#### Excerpted records ####
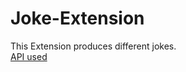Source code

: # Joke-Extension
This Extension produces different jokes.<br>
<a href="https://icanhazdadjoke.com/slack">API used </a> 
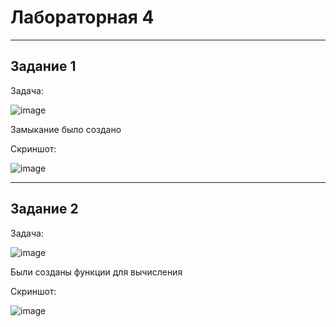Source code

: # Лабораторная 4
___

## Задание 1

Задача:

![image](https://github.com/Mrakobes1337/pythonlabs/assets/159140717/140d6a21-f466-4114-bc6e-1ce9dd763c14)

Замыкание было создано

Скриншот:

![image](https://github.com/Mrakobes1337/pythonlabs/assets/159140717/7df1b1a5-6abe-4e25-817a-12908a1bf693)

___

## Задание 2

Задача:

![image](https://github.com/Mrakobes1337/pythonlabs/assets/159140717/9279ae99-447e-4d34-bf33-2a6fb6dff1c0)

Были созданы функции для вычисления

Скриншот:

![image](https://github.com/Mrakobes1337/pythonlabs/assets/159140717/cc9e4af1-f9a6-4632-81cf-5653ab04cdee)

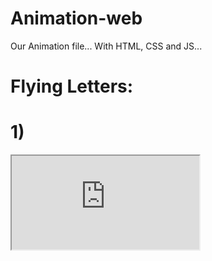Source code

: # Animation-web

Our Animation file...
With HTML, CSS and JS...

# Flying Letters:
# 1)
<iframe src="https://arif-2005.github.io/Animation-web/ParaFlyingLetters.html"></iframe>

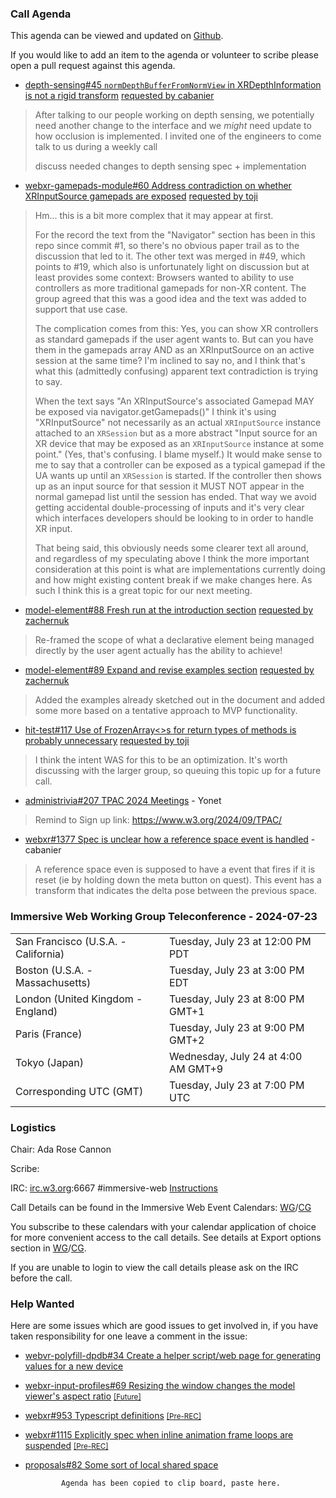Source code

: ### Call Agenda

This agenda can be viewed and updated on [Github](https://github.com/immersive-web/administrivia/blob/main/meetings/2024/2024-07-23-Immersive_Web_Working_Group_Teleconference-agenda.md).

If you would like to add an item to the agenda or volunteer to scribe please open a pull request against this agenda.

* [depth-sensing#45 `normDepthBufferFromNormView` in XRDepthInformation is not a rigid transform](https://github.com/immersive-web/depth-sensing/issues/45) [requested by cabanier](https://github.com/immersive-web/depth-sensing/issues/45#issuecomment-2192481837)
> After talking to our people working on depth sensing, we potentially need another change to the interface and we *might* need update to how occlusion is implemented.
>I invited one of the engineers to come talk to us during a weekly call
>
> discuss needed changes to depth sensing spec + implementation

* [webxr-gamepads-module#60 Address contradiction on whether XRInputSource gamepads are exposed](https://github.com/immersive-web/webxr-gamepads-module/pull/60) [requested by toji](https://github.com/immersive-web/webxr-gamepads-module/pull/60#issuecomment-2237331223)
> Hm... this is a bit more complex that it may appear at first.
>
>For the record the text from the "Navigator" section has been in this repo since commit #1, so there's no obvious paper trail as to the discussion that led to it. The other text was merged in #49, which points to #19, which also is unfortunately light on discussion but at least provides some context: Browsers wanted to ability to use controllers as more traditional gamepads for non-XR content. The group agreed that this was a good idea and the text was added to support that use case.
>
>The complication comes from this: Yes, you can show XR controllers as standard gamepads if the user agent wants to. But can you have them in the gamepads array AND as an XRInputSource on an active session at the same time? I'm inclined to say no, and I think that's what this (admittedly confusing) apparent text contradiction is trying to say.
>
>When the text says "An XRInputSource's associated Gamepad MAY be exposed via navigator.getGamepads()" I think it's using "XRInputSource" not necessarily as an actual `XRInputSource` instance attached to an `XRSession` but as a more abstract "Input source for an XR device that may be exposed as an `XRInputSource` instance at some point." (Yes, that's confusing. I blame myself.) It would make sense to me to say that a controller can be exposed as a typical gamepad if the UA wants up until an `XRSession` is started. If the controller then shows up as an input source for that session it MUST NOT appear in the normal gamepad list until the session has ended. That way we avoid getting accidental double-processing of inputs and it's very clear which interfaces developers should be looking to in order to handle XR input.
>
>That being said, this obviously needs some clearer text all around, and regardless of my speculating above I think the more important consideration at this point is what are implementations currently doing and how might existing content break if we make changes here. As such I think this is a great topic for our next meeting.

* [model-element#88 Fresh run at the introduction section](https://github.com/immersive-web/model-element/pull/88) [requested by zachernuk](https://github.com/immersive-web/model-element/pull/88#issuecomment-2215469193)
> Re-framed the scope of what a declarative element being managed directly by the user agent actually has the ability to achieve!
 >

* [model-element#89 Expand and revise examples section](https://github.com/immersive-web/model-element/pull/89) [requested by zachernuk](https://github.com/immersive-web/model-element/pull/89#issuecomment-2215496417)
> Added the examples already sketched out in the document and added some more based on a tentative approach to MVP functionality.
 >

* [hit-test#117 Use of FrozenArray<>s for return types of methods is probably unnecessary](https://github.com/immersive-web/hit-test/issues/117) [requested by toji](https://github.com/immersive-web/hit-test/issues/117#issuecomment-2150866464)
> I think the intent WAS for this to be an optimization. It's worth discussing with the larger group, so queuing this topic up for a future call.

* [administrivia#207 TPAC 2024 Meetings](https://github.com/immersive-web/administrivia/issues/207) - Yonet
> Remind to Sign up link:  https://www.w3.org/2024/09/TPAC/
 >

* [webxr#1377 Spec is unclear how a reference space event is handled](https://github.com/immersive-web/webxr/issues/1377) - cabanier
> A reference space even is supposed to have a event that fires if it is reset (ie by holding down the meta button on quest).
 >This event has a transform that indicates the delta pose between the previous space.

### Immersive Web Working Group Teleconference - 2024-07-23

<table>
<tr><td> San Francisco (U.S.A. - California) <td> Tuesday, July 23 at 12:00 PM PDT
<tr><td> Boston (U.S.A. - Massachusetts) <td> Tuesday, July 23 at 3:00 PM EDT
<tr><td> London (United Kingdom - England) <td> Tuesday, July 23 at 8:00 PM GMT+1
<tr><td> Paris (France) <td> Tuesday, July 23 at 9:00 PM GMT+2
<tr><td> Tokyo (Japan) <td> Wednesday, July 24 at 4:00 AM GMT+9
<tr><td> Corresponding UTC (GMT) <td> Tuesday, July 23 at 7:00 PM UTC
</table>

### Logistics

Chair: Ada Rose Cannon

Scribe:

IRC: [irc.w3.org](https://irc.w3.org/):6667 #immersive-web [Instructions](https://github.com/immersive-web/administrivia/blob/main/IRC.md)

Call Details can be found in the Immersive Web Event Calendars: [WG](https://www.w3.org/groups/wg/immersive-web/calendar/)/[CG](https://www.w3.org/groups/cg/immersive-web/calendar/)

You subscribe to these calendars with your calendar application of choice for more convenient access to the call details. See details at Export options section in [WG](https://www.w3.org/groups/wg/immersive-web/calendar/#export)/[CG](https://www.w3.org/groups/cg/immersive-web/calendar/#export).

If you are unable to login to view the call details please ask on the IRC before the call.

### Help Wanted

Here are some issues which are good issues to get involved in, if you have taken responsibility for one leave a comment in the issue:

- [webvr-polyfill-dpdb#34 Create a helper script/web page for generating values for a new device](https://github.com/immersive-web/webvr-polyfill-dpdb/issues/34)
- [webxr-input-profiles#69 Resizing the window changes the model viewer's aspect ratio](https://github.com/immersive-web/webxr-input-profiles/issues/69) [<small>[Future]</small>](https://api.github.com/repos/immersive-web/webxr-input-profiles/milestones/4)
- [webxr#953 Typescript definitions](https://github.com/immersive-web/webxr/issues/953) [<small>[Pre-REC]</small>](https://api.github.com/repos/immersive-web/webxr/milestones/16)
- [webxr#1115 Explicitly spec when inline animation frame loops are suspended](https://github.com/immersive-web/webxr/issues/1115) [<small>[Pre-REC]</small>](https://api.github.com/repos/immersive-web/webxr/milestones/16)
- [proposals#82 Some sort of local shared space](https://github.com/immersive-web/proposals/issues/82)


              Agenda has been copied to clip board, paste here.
####
What is expected
The expected output is every line of the records in which the string "transform" appears.

Task solution
* [depth-sensing#45 `normDepthBufferFromNormView` in XRDepthInformation is not a rigid transform](https://github.com/immersive-web/depth-sensing/issues/45) [requested by cabanier](https://github.com/immersive-web/depth-sensing/issues/45#issuecomment-2192481837)
 >This event has a transform that indicates the delta pose between the previous space.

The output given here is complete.